In: Chemistry
part A. Formic acid, HFor, has a Ka value equal to about 1.8 x 10-4. A student is asked to prepare a buffer having a pH of 3.55 from a solution of formic acid and a solution of sodium formate having the same molarity. How many milliliters of the NaFor solution should she add to 20 mL of the HFor solution to make the buffer?
part B. how many ml of 0.10 m naoh should the student add to 20 ml 0.10 M hfor if she wished to prepare a buffer with a ph of 3.55 the same is in part a?
Buffer problems are best solved using the Henderson-Hasselbalch
equation:
pH = pKa + log (moles A- / moles HA)
A- in your case is the formate ion, For-
HA in your case is formic acid, HFor
pKa = -log Ka = -log (1.8 x 10^-4) = 3.74
3.55 = 3.74 + log (moles For- / moles HFor)

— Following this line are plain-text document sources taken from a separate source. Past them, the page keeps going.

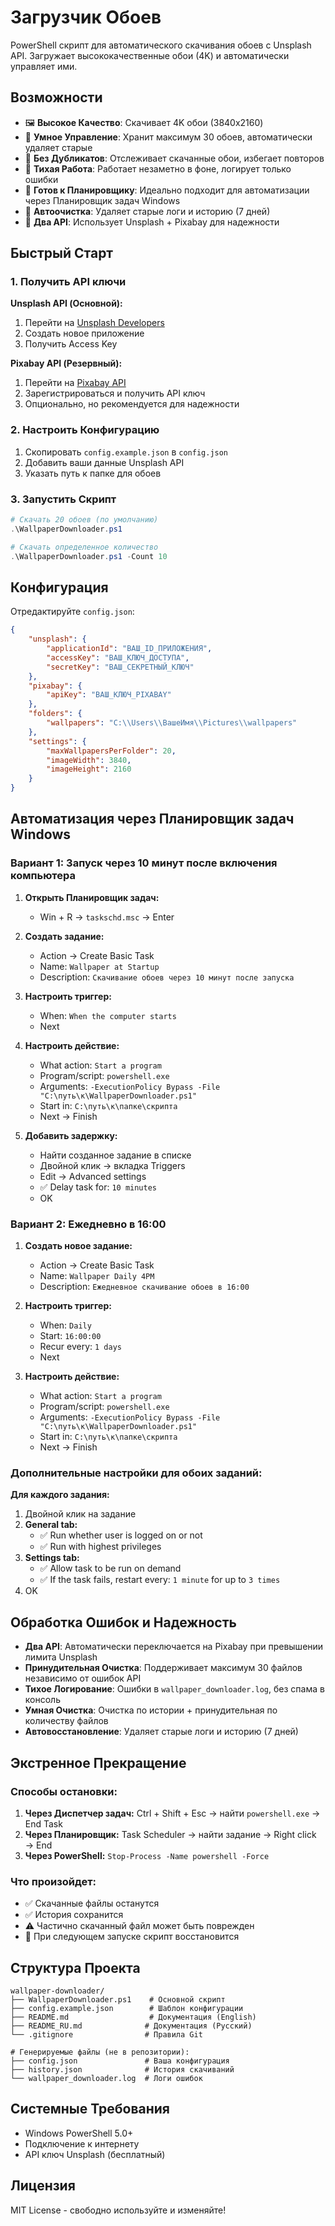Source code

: # Загрузчик Обоев

PowerShell скрипт для автоматического скачивания обоев с Unsplash API. Загружает высококачественные обои (4K) и автоматически управляет ими.

## Возможности

- 🖼️ **Высокое Качество**: Скачивает 4K обои (3840x2160)
- 🔄 **Умное Управление**: Хранит максимум 30 обоев, автоматически удаляет старые
- 🚫 **Без Дубликатов**: Отслеживает скачанные обои, избегает повторов
- 🤫 **Тихая Работа**: Работает незаметно в фоне, логирует только ошибки
- 📅 **Готов к Планировщику**: Идеально подходит для автоматизации через Планировщик задач Windows
- 🧹 **Автоочистка**: Удаляет старые логи и историю (7 дней)
- 🔄 **Два API**: Использует Unsplash + Pixabay для надежности

## Быстрый Старт

### 1. Получить API ключи
**Unsplash API (Основной):**
1. Перейти на [Unsplash Developers](https://unsplash.com/developers)
2. Создать новое приложение
3. Получить Access Key

**Pixabay API (Резервный):**
1. Перейти на [Pixabay API](https://pixabay.com/api/docs/)
2. Зарегистрироваться и получить API ключ
3. Опционально, но рекомендуется для надежности

### 2. Настроить Конфигурацию
1. Скопировать `config.example.json` в `config.json`
2. Добавить ваши данные Unsplash API
3. Указать путь к папке для обоев

### 3. Запустить Скрипт
```powershell
# Скачать 20 обоев (по умолчанию)
.\WallpaperDownloader.ps1

# Скачать определенное количество
.\WallpaperDownloader.ps1 -Count 10
```

## Конфигурация

Отредактируйте `config.json`:
```json
{
    "unsplash": {
        "applicationId": "ВАШ_ID_ПРИЛОЖЕНИЯ",
        "accessKey": "ВАШ_КЛЮЧ_ДОСТУПА",
        "secretKey": "ВАШ_СЕКРЕТНЫЙ_КЛЮЧ"
    },
    "pixabay": {
        "apiKey": "ВАШ_КЛЮЧ_PIXABAY"
    },
    "folders": {
        "wallpapers": "C:\\Users\\ВашеИмя\\Pictures\\wallpapers"
    },
    "settings": {
        "maxWallpapersPerFolder": 20,
        "imageWidth": 3840,
        "imageHeight": 2160
    }
}
```

## Автоматизация через Планировщик задач Windows

### Вариант 1: Запуск через 10 минут после включения компьютера

1. **Открыть Планировщик задач:**
   - Win + R → `taskschd.msc` → Enter

2. **Создать задание:**
   - Action → Create Basic Task
   - Name: `Wallpaper at Startup`
   - Description: `Скачивание обоев через 10 минут после запуска`

3. **Настроить триггер:**
   - When: `When the computer starts`
   - Next

4. **Настроить действие:**
   - What action: `Start a program`
   - Program/script: `powershell.exe`
   - Arguments: `-ExecutionPolicy Bypass -File "C:\путь\к\WallpaperDownloader.ps1"`
   - Start in: `C:\путь\к\папке\скрипта`
   - Next → Finish

5. **Добавить задержку:**
   - Найти созданное задание в списке
   - Двойной клик → вкладка Triggers
   - Edit → Advanced settings
   - ✅ Delay task for: `10 minutes`
   - OK

### Вариант 2: Ежедневно в 16:00

1. **Создать новое задание:**
   - Action → Create Basic Task
   - Name: `Wallpaper Daily 4PM`
   - Description: `Ежедневное скачивание обоев в 16:00`

2. **Настроить триггер:**
   - When: `Daily`
   - Start: `16:00:00`
   - Recur every: `1 days`
   - Next

3. **Настроить действие:**
   - What action: `Start a program`
   - Program/script: `powershell.exe`
   - Arguments: `-ExecutionPolicy Bypass -File "C:\путь\к\WallpaperDownloader.ps1"`
   - Start in: `C:\путь\к\папке\скрипта`
   - Next → Finish

### Дополнительные настройки для обоих заданий:

**Для каждого задания:**
1. Двойной клик на задание
2. **General tab:**
   - ✅ Run whether user is logged on or not
   - ✅ Run with highest privileges
3. **Settings tab:**
   - ✅ Allow task to be run on demand
   - ✅ If the task fails, restart every: `1 minute` for up to `3 times`
4. OK

## Обработка Ошибок и Надежность

- **Два API**: Автоматически переключается на Pixabay при превышении лимита Unsplash
- **Принудительная Очистка**: Поддерживает максимум 30 файлов независимо от ошибок API
- **Тихое Логирование**: Ошибки в `wallpaper_downloader.log`, без спама в консоль
- **Умная Очистка**: Очистка по истории + принудительная по количеству файлов
- **Автовосстановление**: Удаляет старые логи и историю (7 дней)

## Экстренное Прекращение

### Способы остановки:
1. **Через Диспетчер задач:** Ctrl + Shift + Esc → найти `powershell.exe` → End Task
2. **Через Планировщик:** Task Scheduler → найти задание → Right click → End
3. **Через PowerShell:** `Stop-Process -Name powershell -Force`

### Что произойдет:
- ✅ Скачанные файлы останутся
- ✅ История сохранится
- ⚠️ Частично скачанный файл может быть поврежден
- 🔄 При следующем запуске скрипт восстановится

## Структура Проекта

```
wallpaper-downloader/
├── WallpaperDownloader.ps1    # Основной скрипт
├── config.example.json        # Шаблон конфигурации
├── README.md                  # Документация (English)
├── README_RU.md              # Документация (Русский)
└── .gitignore                # Правила Git

# Генерируемые файлы (не в репозитории):
├── config.json               # Ваша конфигурация
├── history.json              # История скачиваний
└── wallpaper_downloader.log  # Логи ошибок
```

## Системные Требования

- Windows PowerShell 5.0+
- Подключение к интернету
- API ключ Unsplash (бесплатный)

## Лицензия

MIT License - свободно используйте и изменяйте!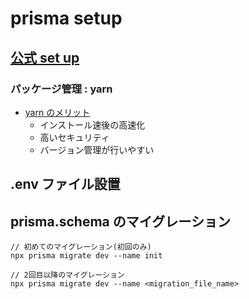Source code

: # prisma setup

## [公式 set up](https://www.prisma.io/docs/getting-started/setup-prisma/start-from-scratch/relational-databases-typescript-postgres)

### パッケージ管理 : yarn

- [yarn のメリット](https://qiita.com/mzmz__02/items/4ba43b69c8878a9ca99e)
  - インストール速後の高速化
  - 高いセキュリティ
  - バージョン管理が行いやすい

## .env ファイル設置

## prisma.schema のマイグレーション

```
// 初めてのマイグレーション(初回のみ)
npx prisma migrate dev --name init

// 2回目以降のマイグレーション
npx prisma migrate dev --name <migration_file_name>
```
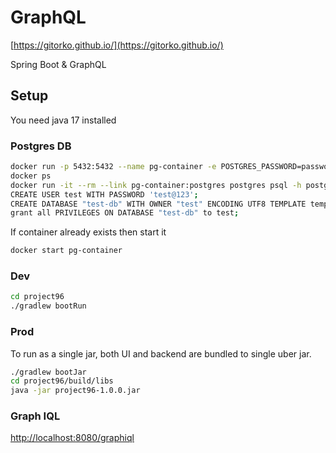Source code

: # GraphQL

[https://gitorko.github.io/](https://gitorko.github.io/)

Spring Boot & GraphQL

## Setup

You need java 17 installed

### Postgres DB

```bash
docker run -p 5432:5432 --name pg-container -e POSTGRES_PASSWORD=password -d postgres:9.6.10
docker ps
docker run -it --rm --link pg-container:postgres postgres psql -h postgres -U postgres
CREATE USER test WITH PASSWORD 'test@123';
CREATE DATABASE "test-db" WITH OWNER "test" ENCODING UTF8 TEMPLATE template0;
grant all PRIVILEGES ON DATABASE "test-db" to test;
```

If container already exists then start it

```bash
docker start pg-container
```

### Dev

```bash
cd project96
./gradlew bootRun
```

### Prod
To run as a single jar, both UI and backend are bundled to single uber jar.

```bash
./gradlew bootJar
cd project96/build/libs
java -jar project96-1.0.0.jar
```

### Graph IQL
[http://localhost:8080/graphiql](http://localhost:8080/graphiql)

-0.19 = log (moles For- / moles HFor)
10^-0.19 = (moles For- / moles HFor) = 0.646
So moles For- = 0.646 x moles HFor
Since the For- solution and the HFor solution have the same
molarity, then
mL For- = 1.4 x mL HFor = 0.646 x 20 mL = 12.92 mL
Part B
Henderson-Hasselbalch:
pH = pKa + log[For-]/[HFor]
pKa = -log(Ka) = 3.74
3.55 - 3.74 = log[For-]/[HFor]
10^-0.19 = [For-]/[HFor] = 0.646; [For-] =0.646 * [HFor]
Because both are of the same molarity concentrations are
proportional to the corresponding volumes. So 0.646 * 20 mL = 12.92
mL of [For-] = [NaFor] must be added.
Again we have same concentrations of NaOH and HFor. And the ratio
of [For-]/[HFor] at pH 3.55 is still the same as above 0. 646
At equilibrium:
NaFor(eq)/HFor(eq) = 0.646 and HFor(eq) = HFor(o)-NaFor(eq)
NaFor(eq)/(HFor(o)-NaFor(eq)) = 0.646
All of the NaOH reacts to NaFor(eq) so we can write
NaOH/(HFor(o)-NaOH) = 0.646
Solving for NaOH: [NaOH] = 0.645/1.645 * 20 mL = 7.84 mL